Veel basisscholen verzuimen om hun ouders een afschrift van het Oki-doc te verstrekken. Het is niet duidelijk voor ouders of zij bij het Oki-doc opmerkingen kunnen plaatsen en wat daarmee gebeurt in de verdere communicatie naar de school voor voortgezet onderwijs toe.
De communicatie tussen basisschool en school voor voortgezet onderwijs laat te wensen over: in de procedure wordt overleg voorgeschreven terwijl de school voor voortgezet onderwijs bijvoorbeeld over aanvullend onderzoek alleen maar een mededeling doet.
Scholen voor voortgezet onderwijs volstaan in sommige gevallen met een melding over afwijzing aan de basisschool, terwijl tegen de beslissing over toelating bezwaar gemaakt moet kunnen worden en dus schriftelijk aan de ouder moet worden meegedeeld. Sommige scholen melden na de loting op hun website welke leerlingen zijn toegelaten (met naam en toenaam) en volstaan daarmee. Het is de vraag of dat zorgvuldig is zowel naar toegelatenen als naar afgewezenen. Daarnaast meent OCO dat scholen voor voortgezet onderwijs een morele verantwoordelijkheid hebben om afgewezen leerlingen te voorzien in een passend advies bij het kiezen van een andere school voor voortgezet onderwijs met plaats.
De communicatie over de procedure is nog niet toereikend. Er is wel het een en ander verbeterd , maar dat is nog niet genoeg. Er zou veel proactiever gehandeld moeten worden om vragen te voorkomen. De helpdesk van de kernprocedure is niet permanent bezet geweest, laat staan dat deze altijd adequaat bezet is (o.a. interne doorschakeling naar Bureau Leerplicht, die daarvan niet op de hoogte was).
Het inzicht in de cijfers is ook ontoereikend: er is niet bekend (gemaakt?) hoeveel lotingsgevallen er in vorige jaren waren. Tijdens de procedure is daar mist over ontstaan. Het aantal instromers van buiten Amsterdam is onduidelijk. Vermoed wordt dat het om maximaal 10 % gaat. Vraag is of dit vooral de categorale gymnasia betreft. Ook is hier eigenlijk alleen over Amstelveen en Diemen gesproken, maar in een aantal gevallen blijkt er ook import uit Zaanstad aan de orde te zijn. Daar kan men zich zelfs met een atheneumadvies ook voor een gymnasium in Amsterdam aanmelden.
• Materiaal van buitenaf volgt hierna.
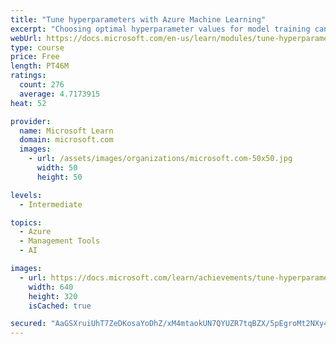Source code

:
 ```yaml
---
title: "Tune hyperparameters with Azure Machine Learning"
excerpt: "Choosing optimal hyperparameter values for model training can be difficult, and usually involved a great deal of trial and error. With Azure Machine Learning, you can leverage cloud-scale experiments to tune hyperparameters."
webUrl: https://docs.microsoft.com/en-us/learn/modules/tune-hyperparameters-with-azure-machine-learning/
type: course
price: Free
length: PT46M
ratings:
  count: 276
  average: 4.7173915
heat: 52

provider:
  name: Microsoft Learn
  domain: microsoft.com
  images:
    - url: /assets/images/organizations/microsoft.com-50x50.jpg
      width: 50
      height: 50

levels:
  - Intermediate

topics:
  - Azure
  - Management Tools
  - AI

images:
  - url: https://docs.microsoft.com/learn/achievements/tune-hyperparameters-with-azure-machine-learning-social.png
    width: 640
    height: 320
    isCached: true

secured: "AaGSXruiUhT7ZeDKosaYoDhZ/xM4mtaokUN7QYUZR7tqBZX/5pEgroMt2NXy4Lx8h4GI+OQLkeGPC8HmUjTFa0kkVWldquIpwHLUgqLbfxn6n1wIFtNBZ1r/wpiUROZR5U8SGoXf1sdDypmQtPWaMur4XBRk8+m96hNrJD8u3A5JGzPXb34Ru/T2tTjjpkpfddSLwcmOh5ePWlmx0bK1GKaoU0UPxn03Afxa/0VYUL5UMcdBPTztCxYISOWiDIVdjOLHJV+dbp8JLJiDkmdepDbX0Dy+PKjc7AMkveCAQqFNNFtYyvQOvWa0DXV3eIl575Jawx3KKU5wNZR/LmaBcH7Sj9tJR2YsSX1Hn+4Vwc+gNcwXPSYyGX3MXU+TUUo50bHM0dwX3mtldV5HiiwiH1NmtMxIjqGnVXigVrbCv+4=;963IMRoYGcNfSPQbAU5bow=="
---
```


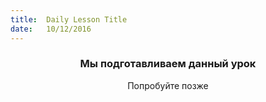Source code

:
 ```yaml
---
title:  Daily Lesson Title
date:   10/12/2016
---
```


### <center>Мы подготавливаем данный урок</center> 

 <center>Попробуйте позже</center>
Tijdens de procedure (3e ronde) hebben OSVO en DMO de regels veranderd. In eerdere mededelingen is altijd gesteld dat tijdens het spel de regels niet veranderd zouden worden, want dan zou het einde zoek zijn, maar in dit spel speelde dat kennelijk niet
Onder de noemer ‘pleisters plakken’ stelt OCO een aantal maatregelen voor die al eerder zijn bepleit:
Er is geen transparantie van de uitvoerders van de Kernprocedure. Openbare verantwoording van zo’n belangrijk proces is zeer gewenst.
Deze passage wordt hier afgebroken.